*** RECORDS SUPPLIED Section Begins ***
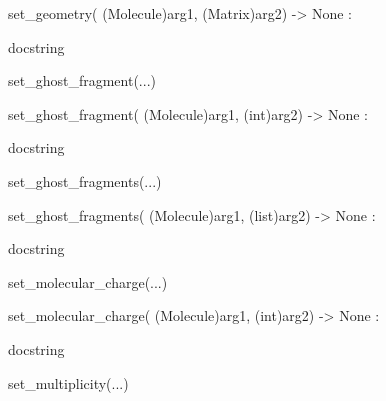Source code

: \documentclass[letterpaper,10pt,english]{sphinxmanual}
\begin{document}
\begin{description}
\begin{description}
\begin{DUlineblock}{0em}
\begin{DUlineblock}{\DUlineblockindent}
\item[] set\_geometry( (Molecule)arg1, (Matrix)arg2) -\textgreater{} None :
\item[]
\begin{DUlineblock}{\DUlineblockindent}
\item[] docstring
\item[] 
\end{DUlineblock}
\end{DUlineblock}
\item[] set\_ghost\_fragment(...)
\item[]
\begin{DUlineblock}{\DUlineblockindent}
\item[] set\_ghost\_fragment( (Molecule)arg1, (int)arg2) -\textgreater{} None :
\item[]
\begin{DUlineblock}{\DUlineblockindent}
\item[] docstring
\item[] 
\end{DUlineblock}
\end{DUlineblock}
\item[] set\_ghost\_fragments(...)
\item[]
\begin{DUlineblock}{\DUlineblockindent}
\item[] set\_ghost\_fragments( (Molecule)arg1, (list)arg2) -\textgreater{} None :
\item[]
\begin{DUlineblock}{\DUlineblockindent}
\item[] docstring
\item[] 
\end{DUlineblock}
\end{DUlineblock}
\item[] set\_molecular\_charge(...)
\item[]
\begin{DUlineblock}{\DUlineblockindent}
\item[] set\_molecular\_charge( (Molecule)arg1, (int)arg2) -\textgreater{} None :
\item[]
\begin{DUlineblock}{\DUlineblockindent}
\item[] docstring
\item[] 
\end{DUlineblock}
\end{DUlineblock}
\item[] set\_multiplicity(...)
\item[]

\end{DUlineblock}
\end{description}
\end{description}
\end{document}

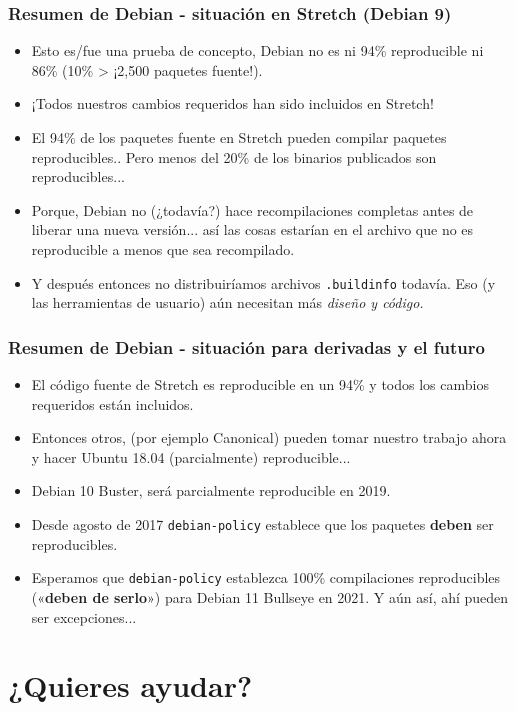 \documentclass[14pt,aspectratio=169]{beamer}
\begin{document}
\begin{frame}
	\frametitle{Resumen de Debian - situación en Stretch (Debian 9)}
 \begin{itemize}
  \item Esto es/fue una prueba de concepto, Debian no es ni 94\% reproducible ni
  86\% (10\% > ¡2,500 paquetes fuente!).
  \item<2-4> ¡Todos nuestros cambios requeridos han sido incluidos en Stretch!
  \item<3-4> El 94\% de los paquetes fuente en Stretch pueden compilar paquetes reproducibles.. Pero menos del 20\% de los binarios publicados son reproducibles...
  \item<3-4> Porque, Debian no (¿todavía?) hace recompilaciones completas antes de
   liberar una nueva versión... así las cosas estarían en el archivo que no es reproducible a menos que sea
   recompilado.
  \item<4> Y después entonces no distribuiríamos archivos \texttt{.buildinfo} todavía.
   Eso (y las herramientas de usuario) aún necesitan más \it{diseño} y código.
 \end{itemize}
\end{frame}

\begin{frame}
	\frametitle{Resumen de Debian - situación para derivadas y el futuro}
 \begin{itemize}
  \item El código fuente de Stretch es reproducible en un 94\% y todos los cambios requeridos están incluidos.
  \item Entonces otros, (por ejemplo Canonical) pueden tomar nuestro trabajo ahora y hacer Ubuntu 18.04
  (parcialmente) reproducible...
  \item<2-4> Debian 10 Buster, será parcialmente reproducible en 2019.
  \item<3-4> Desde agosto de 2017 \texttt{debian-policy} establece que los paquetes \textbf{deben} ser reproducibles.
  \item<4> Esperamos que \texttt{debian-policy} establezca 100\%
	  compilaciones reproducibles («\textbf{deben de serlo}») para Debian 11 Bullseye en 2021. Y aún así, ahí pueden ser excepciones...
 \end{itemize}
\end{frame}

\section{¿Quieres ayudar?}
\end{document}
*** RECORDS SUPPLIED Section Ends ***
● **EXERCISE GOAL**: Across the material, count every line that holds "Resumen" and state only how many there are.

● **RESULT FOR THIS EXERCISE**: 2